You’re hiking along a trail on a beautiful spring day. There hasn’t been precipitation in weeks and the ground is dry. But then, you come around a corner and encounter a shaded bit of trail where the mud is thick, or maybe melt-off is running down the hillside, turning the trail into a muddy stream.
You decided to wear your gym shoes, or sandals, out on the trail and in your head, you sigh. You really don’t want to get muddy. It might not seem like that big of a deal to step off trail and walk around the muddy section, but then you remember the trailhead parking lot that was quickly filling up as you started off. What if everyone on the trail today bypassed the muddy section? The trail would begin to widen, all the delicate plants and wildflowers growing along it would be trampled and suddenly the impact is huge. If only your hiking boots weren’t at home!
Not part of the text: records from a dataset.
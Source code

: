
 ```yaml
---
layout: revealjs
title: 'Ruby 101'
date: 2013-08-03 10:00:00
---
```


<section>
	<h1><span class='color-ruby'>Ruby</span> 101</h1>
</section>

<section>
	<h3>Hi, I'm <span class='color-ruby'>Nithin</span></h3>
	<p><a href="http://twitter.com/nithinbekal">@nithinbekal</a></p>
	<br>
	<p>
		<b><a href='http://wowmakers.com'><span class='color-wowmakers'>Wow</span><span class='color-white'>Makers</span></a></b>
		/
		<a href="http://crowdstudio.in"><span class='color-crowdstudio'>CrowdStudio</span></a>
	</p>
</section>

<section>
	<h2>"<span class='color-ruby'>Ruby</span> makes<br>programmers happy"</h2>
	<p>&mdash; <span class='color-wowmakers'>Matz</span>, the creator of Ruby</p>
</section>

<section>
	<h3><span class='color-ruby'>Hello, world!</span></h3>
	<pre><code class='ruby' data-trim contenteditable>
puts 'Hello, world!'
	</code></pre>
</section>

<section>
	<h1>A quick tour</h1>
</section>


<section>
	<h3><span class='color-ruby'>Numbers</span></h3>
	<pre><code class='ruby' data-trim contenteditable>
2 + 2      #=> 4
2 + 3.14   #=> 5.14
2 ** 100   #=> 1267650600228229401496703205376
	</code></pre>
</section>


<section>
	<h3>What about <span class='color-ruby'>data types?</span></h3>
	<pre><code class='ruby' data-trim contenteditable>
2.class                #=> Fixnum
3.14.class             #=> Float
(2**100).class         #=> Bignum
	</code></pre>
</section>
As nature lovers, we all strive to protect our wild places, but by being unprepared, we may be doing more damage then we think!
Being prepared when you hit the trails can lessen your impact in many ways that may not be obvious at first glance. As nature lovers, we all strive to protect our wild places, but by being unprepared, we may be doing more damage then we think!
Start by knowing your route. How long is it? How strenuous? What are the trail conditions like? Will you be exposed to extreme conditions (above the protection of tree line, in avalanche territory, in an area with no shade)? Even if the trail you’re heading to is well-traveled, it’s easy to take a wrong turn, not bring enough gear or get in over your head if you haven’t taken the time to do your homework. This has many potential impacts to the area you’re recreating in. If you get off trail, you can do some serious damage to native plants, cause erosion and, especially in the snow, create a new path that others will follow. If you end up lost, or in need of emergency services because you were unprepared for conditions, you’ll be causing strain on local search and rescue who will also be damaging the environment by searching for you off-trail.
Be prepared to pack out all of your waste. Bring more bags than you think you’ll need for your dog, have a trash bag and backpack handy to stash your toilet paper, granola bar wrappers and whatever other trash you may create on the trail. As a bonus, you can grab any other trash you see along the way and leave the area nicer than you found it! Following rules, especially in an area that seems “wild” can feel tedious, but those regulations are in place to protect the area and you. A campfire might be tempting, but the fire ban is in place because the groundcover is tinder dry and a stray spark could send the whole forest ablaze. It may look like there’s a trail through an area closed for restoration, but the area has likely been reseeded to repair the false trails that others cut. Taking pictures on a rock with a “do not climb” sign might seem harmless, but the fragile sandstone erodes more and more with every selfie. Respect the rules and regulations, look into the proper permits and reservations and when in doubt, ask!
Next time you hit the trails, take a moment to assess how prepared you are and what potential impact you can avoid by changing your shoes, grabbing an extra water bottle or consulting a map. Our public lands will thank you!